El viernes se fue la princecita triste de la voz sincera. La frívola, elegante y saltarina, adicta al juego y a los autos. Pero no se fue entre fierros calientes y retorcidos de accidente en carretera, como le pronosticaron mil veces. La culpa fue de una descompensación cardio-respiratoria. El corolario de su enfermedad incurable. Una falla en la sincronía de sus bioritmos. Una cosa mínima.

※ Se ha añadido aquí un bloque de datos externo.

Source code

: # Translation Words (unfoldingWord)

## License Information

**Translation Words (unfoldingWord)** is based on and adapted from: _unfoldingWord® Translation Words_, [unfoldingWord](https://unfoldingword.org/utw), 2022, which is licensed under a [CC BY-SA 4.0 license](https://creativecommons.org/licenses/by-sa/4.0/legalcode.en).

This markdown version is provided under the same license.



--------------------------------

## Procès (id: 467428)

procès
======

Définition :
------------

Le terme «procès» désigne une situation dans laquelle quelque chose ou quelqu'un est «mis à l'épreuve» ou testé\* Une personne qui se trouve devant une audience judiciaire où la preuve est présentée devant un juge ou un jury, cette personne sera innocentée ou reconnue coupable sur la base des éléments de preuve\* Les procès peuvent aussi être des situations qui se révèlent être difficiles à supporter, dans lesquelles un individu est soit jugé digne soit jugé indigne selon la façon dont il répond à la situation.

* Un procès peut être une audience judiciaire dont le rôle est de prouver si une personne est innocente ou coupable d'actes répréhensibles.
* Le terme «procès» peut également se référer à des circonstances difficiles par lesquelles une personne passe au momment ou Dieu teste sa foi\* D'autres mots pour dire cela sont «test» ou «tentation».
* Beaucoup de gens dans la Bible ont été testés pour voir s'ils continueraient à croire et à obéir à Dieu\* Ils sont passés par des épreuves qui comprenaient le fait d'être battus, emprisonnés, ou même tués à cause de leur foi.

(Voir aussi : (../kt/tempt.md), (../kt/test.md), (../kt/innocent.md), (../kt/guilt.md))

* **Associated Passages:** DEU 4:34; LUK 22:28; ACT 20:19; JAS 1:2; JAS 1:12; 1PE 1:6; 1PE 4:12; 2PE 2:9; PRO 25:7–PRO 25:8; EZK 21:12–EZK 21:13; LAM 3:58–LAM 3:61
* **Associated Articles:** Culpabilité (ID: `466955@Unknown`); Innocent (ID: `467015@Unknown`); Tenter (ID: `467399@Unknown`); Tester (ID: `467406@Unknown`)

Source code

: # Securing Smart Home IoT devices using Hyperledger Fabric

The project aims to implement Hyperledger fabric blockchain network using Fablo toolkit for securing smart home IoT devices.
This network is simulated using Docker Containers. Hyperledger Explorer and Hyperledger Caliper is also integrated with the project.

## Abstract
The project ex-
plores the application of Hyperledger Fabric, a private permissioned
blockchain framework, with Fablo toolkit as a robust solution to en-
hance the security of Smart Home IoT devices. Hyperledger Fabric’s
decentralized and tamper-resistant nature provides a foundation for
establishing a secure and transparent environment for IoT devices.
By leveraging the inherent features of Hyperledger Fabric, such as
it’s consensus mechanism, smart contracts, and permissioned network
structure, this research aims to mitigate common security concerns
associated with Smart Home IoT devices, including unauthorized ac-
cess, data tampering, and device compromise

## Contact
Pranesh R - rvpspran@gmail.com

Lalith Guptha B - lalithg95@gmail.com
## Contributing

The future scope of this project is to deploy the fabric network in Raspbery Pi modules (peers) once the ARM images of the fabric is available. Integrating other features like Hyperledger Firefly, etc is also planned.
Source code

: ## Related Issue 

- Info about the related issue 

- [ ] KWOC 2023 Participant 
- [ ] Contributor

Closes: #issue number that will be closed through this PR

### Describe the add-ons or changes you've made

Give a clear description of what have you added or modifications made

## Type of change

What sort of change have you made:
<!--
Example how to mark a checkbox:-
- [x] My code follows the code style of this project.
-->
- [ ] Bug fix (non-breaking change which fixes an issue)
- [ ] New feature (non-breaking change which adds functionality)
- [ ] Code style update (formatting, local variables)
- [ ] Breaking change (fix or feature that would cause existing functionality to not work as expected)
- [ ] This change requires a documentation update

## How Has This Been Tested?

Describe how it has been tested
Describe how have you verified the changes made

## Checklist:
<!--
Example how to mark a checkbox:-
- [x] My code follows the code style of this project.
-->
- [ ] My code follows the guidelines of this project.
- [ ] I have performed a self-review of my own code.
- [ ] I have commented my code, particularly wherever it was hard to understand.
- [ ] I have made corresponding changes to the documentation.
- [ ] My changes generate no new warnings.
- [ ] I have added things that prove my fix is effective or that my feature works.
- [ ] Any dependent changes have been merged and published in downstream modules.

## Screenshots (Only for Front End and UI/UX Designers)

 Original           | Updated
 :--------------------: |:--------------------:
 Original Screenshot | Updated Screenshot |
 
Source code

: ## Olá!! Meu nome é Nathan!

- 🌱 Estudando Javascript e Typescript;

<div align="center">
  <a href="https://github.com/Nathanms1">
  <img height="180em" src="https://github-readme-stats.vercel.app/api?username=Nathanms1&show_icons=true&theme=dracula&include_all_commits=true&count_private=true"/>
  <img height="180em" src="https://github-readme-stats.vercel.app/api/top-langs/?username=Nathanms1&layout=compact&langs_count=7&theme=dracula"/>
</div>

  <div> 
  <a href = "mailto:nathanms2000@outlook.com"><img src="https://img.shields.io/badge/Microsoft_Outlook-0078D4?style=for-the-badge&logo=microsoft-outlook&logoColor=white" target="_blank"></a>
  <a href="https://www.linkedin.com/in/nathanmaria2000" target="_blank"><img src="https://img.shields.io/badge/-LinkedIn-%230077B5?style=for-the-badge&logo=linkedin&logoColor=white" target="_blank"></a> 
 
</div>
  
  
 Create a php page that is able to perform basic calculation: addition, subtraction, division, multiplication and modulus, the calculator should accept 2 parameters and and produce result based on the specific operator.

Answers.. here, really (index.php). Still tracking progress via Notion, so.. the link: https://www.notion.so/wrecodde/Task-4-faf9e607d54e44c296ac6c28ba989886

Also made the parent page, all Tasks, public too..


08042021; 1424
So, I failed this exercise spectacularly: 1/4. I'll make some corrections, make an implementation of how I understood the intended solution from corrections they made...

Bonjour Tristesse, dijo cuando tenía 19 años: de pronto los agentes le vendieron 4 millones de copias en apenas un lustro, y tristeza pasó a ser la palabra de moda en 22 idiomas. Bonjour princesa triste: porque hace décadas que ya no sonríes ni ingenua ni perversa, sino ebria. Y estar ebria para tí era como los buenos días más vitales.

Bonjour: en cierto sentido el destino te ha favorecido. Hace un año no existias y solo eras un montículo de carnes magras maceradas en alcohol, buenas para la curtiembre de la crítica despiadada. Una frazada que ya no se usa y que queda sola en la esquina de la habitación. Un despojo que vende todas sus propiedades por el juego y la bebida, y que ronda las casas de los amigos pidiendo clemencia y solidaridad. Un llanto en silencio con la cara apagada. Una habitación a oscuras. Tristesse: ahora te recita hasta el ministro de cultura y los que hace tiempo se taparon los ojos irritados por la iniciación de Cecile, harán el mea culpa respectivo.

Es que la celebridad es un buitre que no perdona a los más jóvenes . Menos aún a las chicas honestas, Françoise. Porque el éxito es cobarde y prefiere dar la palmadita de felicitaciones en un hombro descompuesto.